There were 38 newspapers in mainland British America in 1772. At least eleven, mostly in the Northeast, reported the attack on the Gaspee within the first few weeks following the incident.[2] Moreover, the Gaspee Commission of Inquiry was the topic of one of the most important pre-independence pamphlets to circulate within the colonies, John Allen’s An Oration, Upon the Beauties of Liberty, Or the Essential Rights of Americans. Allen, a little-known preacher at the Second Baptist Church in Boston, gave an emotional sermon in December of 1772 that played upon colonial fears and prejudices. Though Allen was not a particularly notable thinker or writer, and his arguments were not always accurate or consistent, his Oration went through seven printings (five editions) published in four different cities.[3] Allen argued that England and America were separate judicial spheres and one could not interfere with the other. He addressed his message to Lord Dartmouth and portrayed the actions of colonials as merely self-defense, not rebellion - an important distinction for his reading audience in early 1773. When Oration was published it ranked among the best-selling pamphlets of the crisis.[4]

Bernard Bailyn included Allen among only three colonial pamphleteers were who able to demonstrate the “concentrated fury” comparable to that found in tracts and treaties by Europe’s more imaginative and capable writers.[5] While Allen’s Oration was among the more incendiary, there is no evidence that it was every serialized or extracted in newspapers. Perhaps this was partly due to his death in 1774.[6] Moreover, subsequent events like the Boston Tea Party quickly overshadowed the Gaspee incident. The reactions (and overreactions) of the Imperial government in 1774 preoccupied patriot presses and later historical narratives. Forever afterwards the Gaspee episode has remained of minor concern to those who recounted the events leading up to April of 1775. When in 1796 Richard Snowden published his history of the American Revolution in Baltimore, he started with Boston Tea Party and made no mention of the Gaspee, or, for that matter, any event prior to 1773. Mercy Otis Warren skipped from 1770 to 1773 in her massive two volume history of the American Revolution in 1805.[7] Even a book focused on the British Navy’s difficulties in the colonies from 1763-1782 failed to mention the Gaspee.[8] To this day, no scholar has dedicated a monograph to the Gaspee episode, such as Benjamin Woods Labaree’s The Boston Tea Party or Hiller B. Zobel’s The Boston Massacre.[9]

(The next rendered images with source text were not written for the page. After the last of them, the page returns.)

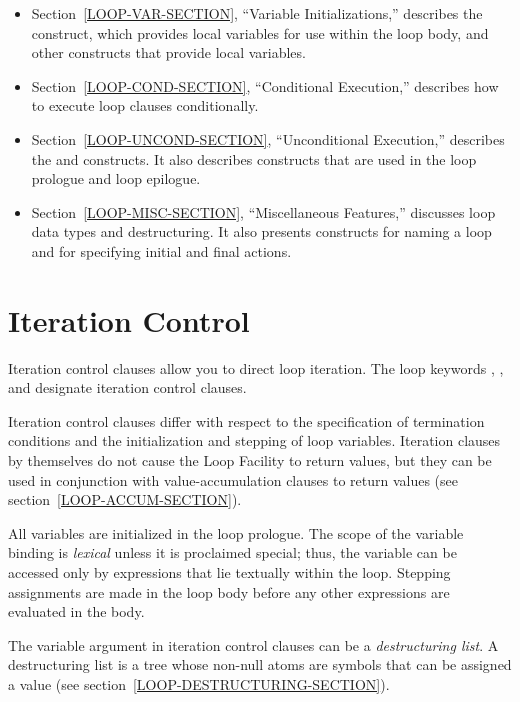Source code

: \begin{new}
\begin{itemize}
\item Section~\ref{LOOP-VAR-SECTION},
``Variable Initializations,'' describes the  
construct, which provides local variables for use within the loop
body, and other constructs that provide local variables.

\item Section~\ref{LOOP-COND-SECTION},
``Conditional Execution,'' describes how to execute loop
clauses conditionally.

\item Section~\ref{LOOP-UNCOND-SECTION},
``Unconditional Execution,'' describes the 
and  constructs.  It also describes constructs that are
used in the loop prologue and loop epilogue.

\item Section~\ref{LOOP-MISC-SECTION},
``Miscellaneous Features,'' discusses loop data types
and destructuring.  It also presents constructs for naming a loop and
for specifying initial and final actions.
\end{itemize}


\section{Iteration Control}
\label{LOOP-ITERATION-SECTION}

Iteration control clauses allow you to direct loop iteration.  The
loop keywords , , and  designate iteration control clauses.

Iteration control clauses differ with respect to the specification of
termination conditions and the initialization and stepping
of loop variables.  Iteration clauses by themselves
do not cause the Loop Facility to return values, but they
can be used in conjunction with value-accumulation clauses to
return values (see section~\ref{LOOP-ACCUM-SECTION}).

All variables are initialized in the loop prologue.  The scope of
the variable binding is {\it lexical} unless it is proclaimed
special; thus, the variable can be
accessed only by expressions that lie textually within the loop.
Stepping assignments are made in the loop body before any other expressions
are evaluated in the body.

The variable argument in iteration control clauses can be a 
{\it destructuring list}.  A destructuring list
is a tree whose non-null atoms are symbols that
can be assigned a value (see section~\ref{LOOP-DESTRUCTURING-SECTION}).


\end{new}
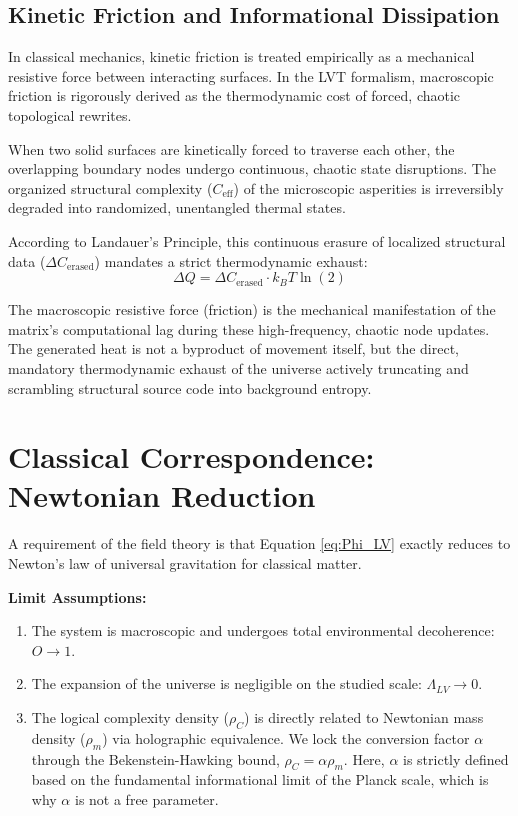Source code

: \documentclass[12pt,a4paper]{article}
\begin{document}
\subsection{Kinetic Friction and Informational Dissipation}
In classical mechanics, kinetic friction is treated empirically as a mechanical resistive force between interacting surfaces. In the LVT formalism, macroscopic friction is rigorously derived as the thermodynamic cost of forced, chaotic topological rewrites.

When two solid surfaces are kinetically forced to traverse each other, the overlapping boundary nodes undergo continuous, chaotic state disruptions. The organized structural complexity ($C_{\mathrm{eff}}$) of the microscopic asperities is irreversibly degraded into randomized, unentangled thermal states. 

According to Landauer's Principle, this continuous erasure of localized structural data ($\Delta C_{\mathrm{erased}}$) mandates a strict thermodynamic exhaust:
\begin{equation}
\Delta Q = \Delta C_{\mathrm{erased}} \cdot k_B T \ln(2)
\end{equation}

The macroscopic resistive force (friction) is the mechanical manifestation of the matrix's computational lag during these high-frequency, chaotic node updates. The generated heat is not a byproduct of movement itself, but the direct, mandatory thermodynamic exhaust of the universe actively truncating and scrambling structural source code into background entropy.





\section{Classical Correspondence: Newtonian Reduction}

A requirement of the field theory is that Equation \ref{eq:Phi_LV} exactly reduces to Newton's law of universal gravitation for classical matter.

\textbf{Limit Assumptions:}
\begin{enumerate}
    \item The system is macroscopic and undergoes total environmental decoherence: $O \to 1$.
    \item The expansion of the universe is negligible on the studied scale: $\Lambda_{LV} \to 0$.
    \item The logical complexity density ($\rho_C$) is directly related to Newtonian mass density ($\rho_m$) via holographic equivalence. We lock the conversion factor $\alpha$ through the Bekenstein-Hawking bound, $\rho_C = \alpha \rho_m$. Here, $\alpha$ is strictly defined based on the fundamental informational limit of the Planck scale, which is why $\alpha$ is not a free parameter.
\end{enumerate}
\end{document}
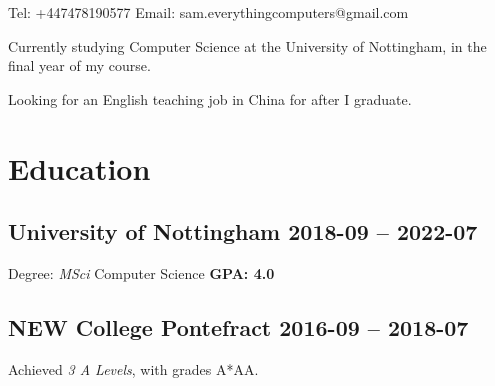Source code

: \documentclass[cv.tex]{subfiles}
\begin{document}
\title{}
\author{Sam Robert Whitehead}

\maketitle

\pagestyle{empty}
\thispagestyle{empty}

Tel:
+447478190577
\hfill
Email:
sam.everythingcomputers@gmail.com

\vspace{2mm}
Currently studying Computer Science at the University of Nottingham, in the
final year of my course.

Looking for an English teaching job in China for after I graduate.
\section{Education}
    \subsection{University of Nottingham
        \hfill 2018-09 -- 2022-07}
        Degree: \emph{MSci} Computer Science
        \hfill
        \textbf{GPA: 4.0}
    \subsection{NEW College Pontefract
        \hfill 2016-09 -- 2018-07}
        Achieved \emph{3 A Levels}, with grades
        A*AA\footnotemark[2].
\end{document}
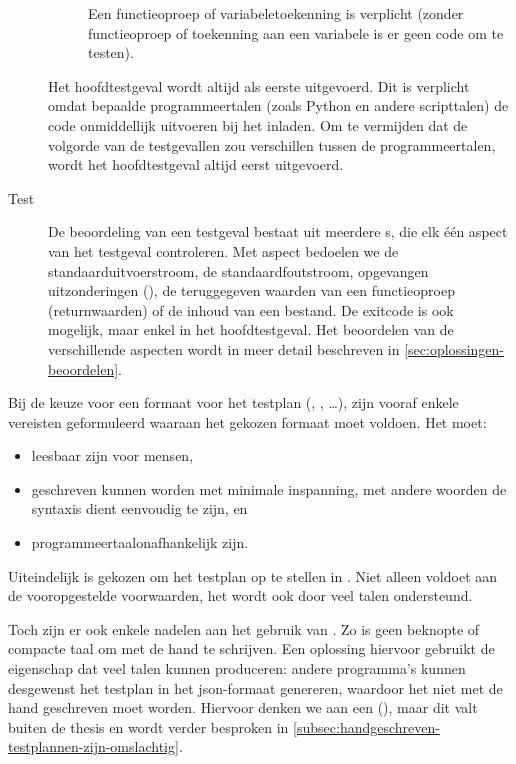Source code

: \begin{description}
\begin{description}
        Een functieoproep of variabeletoekenning is verplicht (zonder functieoproep of toekenning aan een variabele is er geen code om te testen).
    \end{description}
    Het hoofdtestgeval wordt altijd als eerste uitgevoerd.
    Dit is verplicht omdat bepaalde programmeertalen (zoals Python en andere scripttalen) de code onmiddellijk uitvoeren bij het inladen.
    Om te vermijden dat de volgorde van de testgevallen zou verschillen tussen de programmeertalen, wordt het hoofdtestgeval altijd eerst uitgevoerd.
    \item[Test] De beoordeling van een testgeval bestaat uit meerdere s, die elk één aspect van het testgeval controleren.
    Met aspect bedoelen we de standaarduitvoerstroom, de standaardfoutstroom, opgevangen uitzonderingen (), de teruggegeven waarden van een functieoproep (returnwaarden) of de inhoud van een bestand.
    De exitcode is ook mogelijk, maar enkel in het hoofdtestgeval.
    Het beoordelen van de verschillende aspecten wordt in meer detail beschreven in \cref{sec:oplossingen-beoordelen}.
\end{description}

Bij de keuze voor een formaat voor het testplan (, , \ldots), zijn vooraf enkele vereisten geformuleerd waaraan het gekozen formaat moet voldoen.
Het moet:

\begin{itemize}
    \item leesbaar zijn voor mensen,
    \item geschreven kunnen worden met minimale inspanning, met andere woorden de syntaxis dient eenvoudig te zijn, en
    \item programmeertaalonafhankelijk zijn.
\end{itemize}

Uiteindelijk is gekozen om het testplan op te stellen in .
Niet alleen voldoet  aan de vooropgestelde voorwaarden, het wordt ook door veel talen ondersteund.

Toch zijn er ook enkele nadelen aan het gebruik van .
Zo is  geen beknopte of compacte taal om met de hand te schrijven.
Een oplossing hiervoor gebruikt de eigenschap dat veel talen  kunnen produceren: andere programma's kunnen desgewenst het testplan in het json-formaat genereren, waardoor het niet met de hand geschreven moet worden.
Hiervoor denken we aan een  (), maar dit valt buiten de thesis en wordt verder besproken in \cref{subsec:handgeschreven-testplannen-zijn-omslachtig}.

As the founding generation was disappearing into historyBold text

Notes

  1. ^ A History of the Destruction of His Britannic Majesty's Schooner Gaspee by John Russell Bartlett, p. 20, note 6.
  2. ^ David A. Copeland, Colonial American Newspapers (Newark, University of Delaware Press, 1997), 279. The South Carolina Gazette reported it within three weeks. Merrill Jensen, The Founding of a Nation: A History of the American Revolution, 1763-1776 (Indianapolis: Hackett Publishing Company, Inc., 1968, 2004), 428.
  3. ^ Eds. G. Jack Gravlee and James R. Irvine, Pamphlets and the American Revolution: Rhetoric, Politics, Literature, and the Popular Press Scholar’s Facsimiles & Reprints (Delmar, NY, 1976), viii.
  4. ^ John M. Bumsted and Charles E. Clark, “New England’s Tom Paine: John Allen and the Spirit of Liberty,” William and Mary Quarterly Third Series, Vol. 21, Issue 4 (October 1964): 561, 566.
  5. ^ Bernard Bailyn, The Ideological Origins of the American Revolution (Cambridge, MA, The Belknap Press of Harvard University Press, 1967), 18.
  6. ^ The time of his death remains uncertain, see Steven H. Park, The Burning of H.M.S. Gaspee and the Limited of Eighteenth-Century British Imperial Power, 2005, Unpublished Dissertation, Chapter 4.
  7. ^ Mercy Otis Warren, History of the Rise, Progress and Termination of the American Revolution: interspersed with Biographical, Political and Moral Observations Vol. I & II (Indianapolis: LibertyClassics, 1805, 1988), 59.
  8. ^ Captain W.M. James, The British Navy in Adversity: A Study of the War of American Independence (London: Longmans, Green and Co. LTD., 1926) p. 25 skips from 1770 to 1773.
  9. ^ Lawrence J. DeVaro and Steven H. Park have written the only dissertations that represent a non-fiction book-length work aimed at an adult readership.